Plain-text document sources

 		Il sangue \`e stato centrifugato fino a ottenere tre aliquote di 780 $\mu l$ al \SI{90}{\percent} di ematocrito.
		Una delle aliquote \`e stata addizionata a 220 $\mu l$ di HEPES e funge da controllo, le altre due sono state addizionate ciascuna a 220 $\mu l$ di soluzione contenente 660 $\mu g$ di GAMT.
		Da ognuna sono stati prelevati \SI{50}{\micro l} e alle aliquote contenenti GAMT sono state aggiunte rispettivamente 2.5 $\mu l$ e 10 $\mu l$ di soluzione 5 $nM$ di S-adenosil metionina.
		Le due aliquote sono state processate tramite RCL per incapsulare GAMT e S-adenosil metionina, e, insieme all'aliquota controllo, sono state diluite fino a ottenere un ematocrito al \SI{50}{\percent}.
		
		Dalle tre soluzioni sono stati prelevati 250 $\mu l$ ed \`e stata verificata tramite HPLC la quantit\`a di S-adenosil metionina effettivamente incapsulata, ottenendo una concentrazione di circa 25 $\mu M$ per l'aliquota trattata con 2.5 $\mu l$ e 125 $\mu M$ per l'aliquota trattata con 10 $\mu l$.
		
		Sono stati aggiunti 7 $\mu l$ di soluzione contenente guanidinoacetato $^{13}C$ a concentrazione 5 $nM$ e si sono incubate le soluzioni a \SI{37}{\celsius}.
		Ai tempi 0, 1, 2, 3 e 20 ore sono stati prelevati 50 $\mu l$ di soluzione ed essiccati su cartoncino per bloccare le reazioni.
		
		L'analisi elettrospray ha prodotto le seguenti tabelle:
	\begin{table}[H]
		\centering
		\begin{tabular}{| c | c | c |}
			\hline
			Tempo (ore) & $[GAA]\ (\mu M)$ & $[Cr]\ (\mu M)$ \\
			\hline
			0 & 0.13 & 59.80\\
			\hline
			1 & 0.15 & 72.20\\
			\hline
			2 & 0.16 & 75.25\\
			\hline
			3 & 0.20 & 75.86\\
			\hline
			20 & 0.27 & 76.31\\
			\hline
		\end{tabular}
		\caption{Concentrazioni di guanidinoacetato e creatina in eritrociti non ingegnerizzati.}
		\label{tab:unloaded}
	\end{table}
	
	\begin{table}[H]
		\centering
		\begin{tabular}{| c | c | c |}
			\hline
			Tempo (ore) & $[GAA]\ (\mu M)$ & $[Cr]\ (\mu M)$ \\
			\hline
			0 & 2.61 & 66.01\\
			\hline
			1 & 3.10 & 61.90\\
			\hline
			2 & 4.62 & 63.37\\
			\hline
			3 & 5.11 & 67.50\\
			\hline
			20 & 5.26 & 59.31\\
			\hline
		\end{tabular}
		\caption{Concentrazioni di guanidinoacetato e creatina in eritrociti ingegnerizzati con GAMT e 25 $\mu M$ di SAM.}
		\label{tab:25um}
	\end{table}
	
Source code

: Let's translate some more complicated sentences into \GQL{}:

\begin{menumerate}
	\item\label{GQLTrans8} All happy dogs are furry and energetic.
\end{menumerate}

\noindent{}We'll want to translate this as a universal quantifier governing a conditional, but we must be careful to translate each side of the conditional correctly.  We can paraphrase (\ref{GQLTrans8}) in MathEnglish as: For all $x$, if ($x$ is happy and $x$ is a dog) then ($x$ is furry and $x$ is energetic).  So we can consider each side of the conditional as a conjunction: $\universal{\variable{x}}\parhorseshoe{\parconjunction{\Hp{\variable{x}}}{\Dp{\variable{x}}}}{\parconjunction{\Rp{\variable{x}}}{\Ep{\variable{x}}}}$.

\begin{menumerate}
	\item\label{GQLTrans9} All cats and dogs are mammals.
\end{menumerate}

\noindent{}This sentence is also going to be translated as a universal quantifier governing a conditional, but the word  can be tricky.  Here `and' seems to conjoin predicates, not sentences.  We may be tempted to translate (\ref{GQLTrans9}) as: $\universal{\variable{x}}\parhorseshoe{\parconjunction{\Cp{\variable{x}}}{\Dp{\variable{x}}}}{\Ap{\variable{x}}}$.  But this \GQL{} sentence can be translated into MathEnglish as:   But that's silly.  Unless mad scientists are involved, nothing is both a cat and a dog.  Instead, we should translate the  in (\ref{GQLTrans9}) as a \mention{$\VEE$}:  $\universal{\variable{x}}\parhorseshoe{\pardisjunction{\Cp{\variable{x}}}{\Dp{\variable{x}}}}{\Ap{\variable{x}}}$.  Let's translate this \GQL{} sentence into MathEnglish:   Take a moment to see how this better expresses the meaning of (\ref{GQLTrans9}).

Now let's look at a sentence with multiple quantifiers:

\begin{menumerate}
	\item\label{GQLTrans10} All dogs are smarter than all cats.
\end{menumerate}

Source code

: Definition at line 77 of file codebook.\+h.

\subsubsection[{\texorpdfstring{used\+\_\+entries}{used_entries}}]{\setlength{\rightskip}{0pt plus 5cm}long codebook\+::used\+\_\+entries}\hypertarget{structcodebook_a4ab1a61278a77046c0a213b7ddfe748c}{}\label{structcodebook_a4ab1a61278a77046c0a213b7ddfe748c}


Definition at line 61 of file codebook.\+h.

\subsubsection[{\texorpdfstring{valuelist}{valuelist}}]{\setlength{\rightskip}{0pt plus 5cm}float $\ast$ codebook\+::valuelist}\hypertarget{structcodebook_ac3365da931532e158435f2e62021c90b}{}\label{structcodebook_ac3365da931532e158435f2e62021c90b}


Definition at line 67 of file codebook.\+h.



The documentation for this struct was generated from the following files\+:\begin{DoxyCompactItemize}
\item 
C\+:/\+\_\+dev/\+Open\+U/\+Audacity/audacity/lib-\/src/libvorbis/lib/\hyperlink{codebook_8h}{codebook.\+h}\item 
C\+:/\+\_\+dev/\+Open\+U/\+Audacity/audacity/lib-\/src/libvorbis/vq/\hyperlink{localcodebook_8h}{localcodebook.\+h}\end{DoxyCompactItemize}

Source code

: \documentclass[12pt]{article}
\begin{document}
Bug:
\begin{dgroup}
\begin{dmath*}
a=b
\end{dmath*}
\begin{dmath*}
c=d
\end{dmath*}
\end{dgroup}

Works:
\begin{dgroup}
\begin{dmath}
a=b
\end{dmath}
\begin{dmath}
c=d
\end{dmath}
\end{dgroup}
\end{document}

## [WHAT YOU WILL DO]
Give back the data exactly.

## [RESPONSE FOR THIS EXERCISE]
 		Il sangue \`e stato centrifugato fino a ottenere tre aliquote di 780 $\mu l$ al \SI{90}{\percent} di ematocrito.
		Una delle aliquote \`e stata addizionata a 220 $\mu l$ di HEPES e funge da controllo, le altre due sono state addizionate ciascuna a 220 $\mu l$ di soluzione contenente 660 $\mu g$ di GAMT.
		Da ognuna sono stati prelevati \SI{50}{\micro l} e alle aliquote contenenti GAMT sono state aggiunte rispettivamente 2.5 $\mu l$ e 10 $\mu l$ di soluzione 5 $nM$ di S-adenosil metionina.
		Le due aliquote sono state processate tramite RCL per incapsulare GAMT e S-adenosil metionina, e, insieme all'aliquota controllo, sono state diluite fino a ottenere un ematocrito al \SI{50}{\percent}.
		
		Dalle tre soluzioni sono stati prelevati 250 $\mu l$ ed \`e stata verificata tramite HPLC la quantit\`a di S-adenosil metionina effettivamente incapsulata, ottenendo una concentrazione di circa 25 $\mu M$ per l'aliquota trattata con 2.5 $\mu l$ e 125 $\mu M$ per l'aliquota trattata con 10 $\mu l$.
		
		Sono stati aggiunti 7 $\mu l$ di soluzione contenente guanidinoacetato $^{13}C$ a concentrazione 5 $nM$ e si sono incubate le soluzioni a \SI{37}{\celsius}.
		Ai tempi 0, 1, 2, 3 e 20 ore sono stati prelevati 50 $\mu l$ di soluzione ed essiccati su cartoncino per bloccare le reazioni.
		
		L'analisi elettrospray ha prodotto le seguenti tabelle:
	\begin{table}[H]
		\centering
		\begin{tabular}{| c | c | c |}
			\hline
			Tempo (ore) & $[GAA]\ (\mu M)$ & $[Cr]\ (\mu M)$ \\
			\hline
			0 & 0.13 & 59.80\\
			\hline
			1 & 0.15 & 72.20\\
			\hline
			2 & 0.16 & 75.25\\
			\hline
			3 & 0.20 & 75.86\\
			\hline
			20 & 0.27 & 76.31\\
			\hline
		\end{tabular}
		\caption{Concentrazioni di guanidinoacetato e creatina in eritrociti non ingegnerizzati.}
		\label{tab:unloaded}
	\end{table}
	
	\begin{table}[H]
		\centering
		\begin{tabular}{| c | c | c |}
			\hline
			Tempo (ore) & $[GAA]\ (\mu M)$ & $[Cr]\ (\mu M)$ \\
			\hline
			0 & 2.61 & 66.01\\
			\hline
			1 & 3.10 & 61.90\\
			\hline
			2 & 4.62 & 63.37\\
			\hline
			3 & 5.11 & 67.50\\
			\hline
			20 & 5.26 & 59.31\\
			\hline
		\end{tabular}
		\caption{Concentrazioni di guanidinoacetato e creatina in eritrociti ingegnerizzati con GAMT e 25 $\mu M$ di SAM.}
		\label{tab:25um}
	\end{table}
	
Source code

: Let's translate some more complicated sentences into \GQL{}:

\begin{menumerate}
	\item\label{GQLTrans8} All happy dogs are furry and energetic.
\end{menumerate}

\noindent{}We'll want to translate this as a universal quantifier governing a conditional, but we must be careful to translate each side of the conditional correctly.  We can paraphrase (\ref{GQLTrans8}) in MathEnglish as: For all $x$, if ($x$ is happy and $x$ is a dog) then ($x$ is furry and $x$ is energetic).  So we can consider each side of the conditional as a conjunction: $\universal{\variable{x}}\parhorseshoe{\parconjunction{\Hp{\variable{x}}}{\Dp{\variable{x}}}}{\parconjunction{\Rp{\variable{x}}}{\Ep{\variable{x}}}}$.

\begin{menumerate}
	\item\label{GQLTrans9} All cats and dogs are mammals.
\end{menumerate}

\noindent{}This sentence is also going to be translated as a universal quantifier governing a conditional, but the word  can be tricky.  Here `and' seems to conjoin predicates, not sentences.  We may be tempted to translate (\ref{GQLTrans9}) as: $\universal{\variable{x}}\parhorseshoe{\parconjunction{\Cp{\variable{x}}}{\Dp{\variable{x}}}}{\Ap{\variable{x}}}$.  But this \GQL{} sentence can be translated into MathEnglish as:   But that's silly.  Unless mad scientists are involved, nothing is both a cat and a dog.  Instead, we should translate the  in (\ref{GQLTrans9}) as a \mention{$\VEE$}:  $\universal{\variable{x}}\parhorseshoe{\pardisjunction{\Cp{\variable{x}}}{\Dp{\variable{x}}}}{\Ap{\variable{x}}}$.  Let's translate this \GQL{} sentence into MathEnglish:   Take a moment to see how this better expresses the meaning of (\ref{GQLTrans9}).

Now let's look at a sentence with multiple quantifiers:

\begin{menumerate}
	\item\label{GQLTrans10} All dogs are smarter than all cats.
\end{menumerate}

Source code

: Definition at line 77 of file codebook.\+h.

\subsubsection[{\texorpdfstring{used\+\_\+entries}{used_entries}}]{\setlength{\rightskip}{0pt plus 5cm}long codebook\+::used\+\_\+entries}\hypertarget{structcodebook_a4ab1a61278a77046c0a213b7ddfe748c}{}\label{structcodebook_a4ab1a61278a77046c0a213b7ddfe748c}


Definition at line 61 of file codebook.\+h.

\subsubsection[{\texorpdfstring{valuelist}{valuelist}}]{\setlength{\rightskip}{0pt plus 5cm}float $\ast$ codebook\+::valuelist}\hypertarget{structcodebook_ac3365da931532e158435f2e62021c90b}{}\label{structcodebook_ac3365da931532e158435f2e62021c90b}


Definition at line 67 of file codebook.\+h.



The documentation for this struct was generated from the following files\+:\begin{DoxyCompactItemize}
\item 
C\+:/\+\_\+dev/\+Open\+U/\+Audacity/audacity/lib-\/src/libvorbis/lib/\hyperlink{codebook_8h}{codebook.\+h}\item 
C\+:/\+\_\+dev/\+Open\+U/\+Audacity/audacity/lib-\/src/libvorbis/vq/\hyperlink{localcodebook_8h}{localcodebook.\+h}\end{DoxyCompactItemize}

Source code

: \documentclass[12pt]{article}
\begin{document}
Bug:
\begin{dgroup}
\begin{dmath*}
a=b
\end{dmath*}
\begin{dmath*}
c=d
\end{dmath*}
\end{dgroup}

Works:
\begin{dgroup}
\begin{dmath}
a=b
\end{dmath}
\begin{dmath}
c=d
\end{dmath}
\end{dgroup}
\end{document}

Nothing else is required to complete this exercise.